(WORK TO COMPLETE)
Your answer should consist of every line in the records that holds "individuals".

DATA RECORDS: Begin

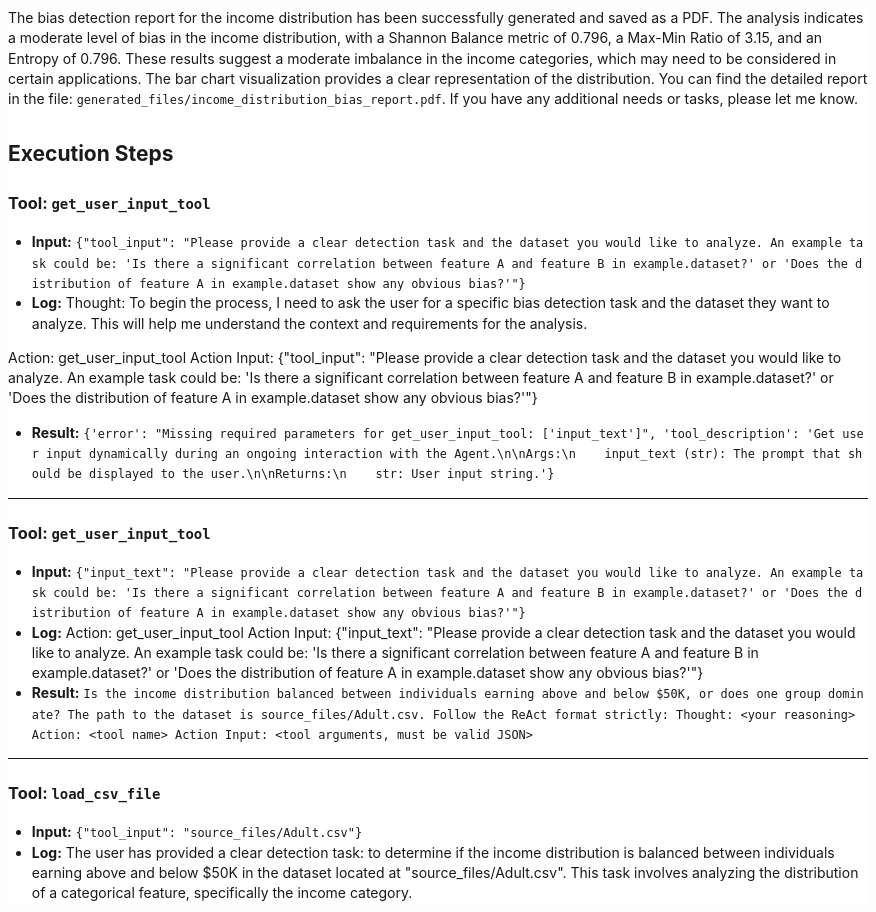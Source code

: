 The bias detection report for the income distribution has been successfully generated and saved as a PDF. The analysis indicates a moderate level of bias in the income distribution, with a Shannon Balance metric of 0.796, a Max-Min Ratio of 3.15, and an Entropy of 0.796. These results suggest a moderate imbalance in the income categories, which may need to be considered in certain applications. The bar chart visualization provides a clear representation of the distribution. You can find the detailed report in the file: `generated_files/income_distribution_bias_report.pdf`. If you have any additional needs or tasks, please let me know.

## Execution Steps
### Tool: `get_user_input_tool`
- **Input:** `{"tool_input": "Please provide a clear detection task and the dataset you would like to analyze. An example task could be: 'Is there a significant correlation between feature A and feature B in example.dataset?' or 'Does the distribution of feature A in example.dataset show any obvious bias?'"}`
- **Log:** Thought: To begin the process, I need to ask the user for a specific bias detection task and the dataset they want to analyze. This will help me understand the context and requirements for the analysis.

Action: get_user_input_tool
Action Input: {"tool_input": "Please provide a clear detection task and the dataset you would like to analyze. An example task could be: 'Is there a significant correlation between feature A and feature B in example.dataset?' or 'Does the distribution of feature A in example.dataset show any obvious bias?'"}
- **Result:** `{'error': "Missing required parameters for get_user_input_tool: ['input_text']", 'tool_description': 'Get user input dynamically during an ongoing interaction with the Agent.\n\nArgs:\n    input_text (str): The prompt that should be displayed to the user.\n\nReturns:\n    str: User input string.'}`

---

### Tool: `get_user_input_tool`
- **Input:** `{"input_text": "Please provide a clear detection task and the dataset you would like to analyze. An example task could be: 'Is there a significant correlation between feature A and feature B in example.dataset?' or 'Does the distribution of feature A in example.dataset show any obvious bias?'"}`
- **Log:** Action: get_user_input_tool
Action Input: {"input_text": "Please provide a clear detection task and the dataset you would like to analyze. An example task could be: 'Is there a significant correlation between feature A and feature B in example.dataset?' or 'Does the distribution of feature A in example.dataset show any obvious bias?'"}
- **Result:** `Is the income distribution balanced between individuals earning above and below $50K, or does one group dominate? The path to the dataset is source_files/Adult.csv. Follow the ReAct format strictly: Thought: <your reasoning> Action: <tool name> Action Input: <tool arguments, must be valid JSON>`

---

### Tool: `load_csv_file`
- **Input:** `{"tool_input": "source_files/Adult.csv"}`
- **Log:** The user has provided a clear detection task: to determine if the income distribution is balanced between individuals earning above and below $50K in the dataset located at "source_files/Adult.csv". This task involves analyzing the distribution of a categorical feature, specifically the income category.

DATA RECORDS: End

(WORKED SOLUTION)
- **Result:** `Is the income distribution balanced between individuals earning above and below $50K, or does one group dominate? The path to the dataset is source_files/Adult.csv. Follow the ReAct format strictly: Thought: <your reasoning> Action: <tool name> Action Input: <tool arguments, must be valid JSON>`
- **Log:** The user has provided a clear detection task: to determine if the income distribution is balanced between individuals earning above and below $50K in the dataset located at "source_files/Adult.csv". This task involves analyzing the distribution of a categorical feature, specifically the income category.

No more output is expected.